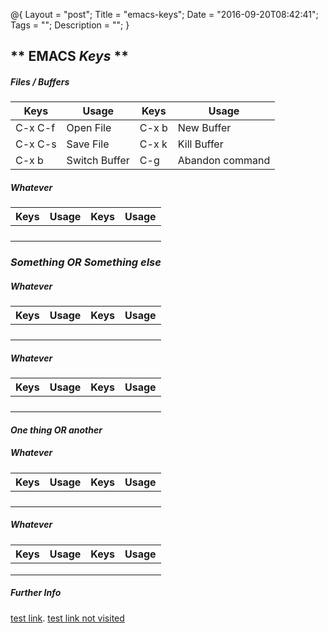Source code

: @{
    Layout = "post";
    Title = "emacs-keys";
    Date = "2016-09-20T08:42:41";
    Tags = "";
    Description = "";
}

** EMACS _Keys_ **
------------------

##### Files / Buffers #####

| Keys           | Usage                                        | Keys           | Usage                                                    |
|----------------|----------------------------------------------|----------------|----------------------------------------------------------|
| C-x C-f        | Open File                                    | C-x b <name>   | New Buffer                                               |
| C-x C-s        | Save File                                    | C-x k          | Kill Buffer                                              |
| C-x b          | Switch Buffer                                | C-g            | Abandon command                                          |

##### Whatever #####

| Keys           | Usage                                        | Keys           | Usage                                                    |
|----------------|----------------------------------------------|----------------|----------------------------------------------------------|
|                |                                              |                |                                                          |
|                |                                              |                |                                                          |
|                |                                              |                |                                                          |
|                |                                              |                |                                                          |

### _Something **OR** Something else_ ###

##### Whatever #####

| Keys           | Usage                                        | Keys           | Usage                                                    |
|----------------|----------------------------------------------|----------------|----------------------------------------------------------|
|                |                                              |                |                                                          |
|                |                                              |                |                                                          |
|                |                                              |                |                                                          |
|                |                                              |                |                                                          |

##### Whatever #####

| Keys           | Usage                                        | Keys           | Usage                                                    |
|----------------|----------------------------------------------|----------------|----------------------------------------------------------|
|                |                                              |                |                                                          |
|                |                                              |                |                                                          |
|                |                                              |                |                                                          |
|                |                                              |                |                                                          |

#### _One thing **OR** another_ ####

##### Whatever #####

| Keys           | Usage                                        | Keys           | Usage                                                    |
|----------------|----------------------------------------------|----------------|----------------------------------------------------------|
|                |                                              |                |                                                          |
|                |                                              |                |                                                          |
|                |                                              |                |                                                          |
|                |                                              |                |                                                          |

##### Whatever #####

| Keys           | Usage                                        | Keys           | Usage                                                    |
|----------------|----------------------------------------------|----------------|----------------------------------------------------------|
|                |                                              |                |                                                          |
|                |                                              |                |                                                          |
|                |                                              |                |                                                          |

##### Further Info #####

[test link](/index.html). [test link not visited](/index2.html)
⁂
*Problem to work on*.
Exactly reproduce each entry, but drop the pictures.

*Answer area*.
Source code

: @{
    Layout = "post";
    Title = "emacs-keys";
    Date = "2016-09-20T08:42:41";
    Tags = "";
    Description = "";
}

** EMACS _Keys_ **
------------------

##### Files / Buffers #####

| Keys           | Usage                                        | Keys           | Usage                                                    |
|----------------|----------------------------------------------|----------------|----------------------------------------------------------|
| C-x C-f        | Open File                                    | C-x b <name>   | New Buffer                                               |
| C-x C-s        | Save File                                    | C-x k          | Kill Buffer                                              |
| C-x b          | Switch Buffer                                | C-g            | Abandon command                                          |

##### Whatever #####

| Keys           | Usage                                        | Keys           | Usage                                                    |
|----------------|----------------------------------------------|----------------|----------------------------------------------------------|
|                |                                              |                |                                                          |
|                |                                              |                |                                                          |
|                |                                              |                |                                                          |
|                |                                              |                |                                                          |

### _Something **OR** Something else_ ###

##### Whatever #####

| Keys           | Usage                                        | Keys           | Usage                                                    |
|----------------|----------------------------------------------|----------------|----------------------------------------------------------|
|                |                                              |                |                                                          |
|                |                                              |                |                                                          |
|                |                                              |                |                                                          |
|                |                                              |                |                                                          |

##### Whatever #####

| Keys           | Usage                                        | Keys           | Usage                                                    |
|----------------|----------------------------------------------|----------------|----------------------------------------------------------|
|                |                                              |                |                                                          |
|                |                                              |                |                                                          |
|                |                                              |                |                                                          |
|                |                                              |                |                                                          |

#### _One thing **OR** another_ ####

##### Whatever #####

| Keys           | Usage                                        | Keys           | Usage                                                    |
|----------------|----------------------------------------------|----------------|----------------------------------------------------------|
|                |                                              |                |                                                          |
|                |                                              |                |                                                          |
|                |                                              |                |                                                          |
|                |                                              |                |                                                          |

##### Whatever #####

| Keys           | Usage                                        | Keys           | Usage                                                    |
|----------------|----------------------------------------------|----------------|----------------------------------------------------------|
|                |                                              |                |                                                          |
|                |                                              |                |                                                          |
|                |                                              |                |                                                          |

##### Further Info #####

[test link](/index.html). [test link not visited](/index2.html)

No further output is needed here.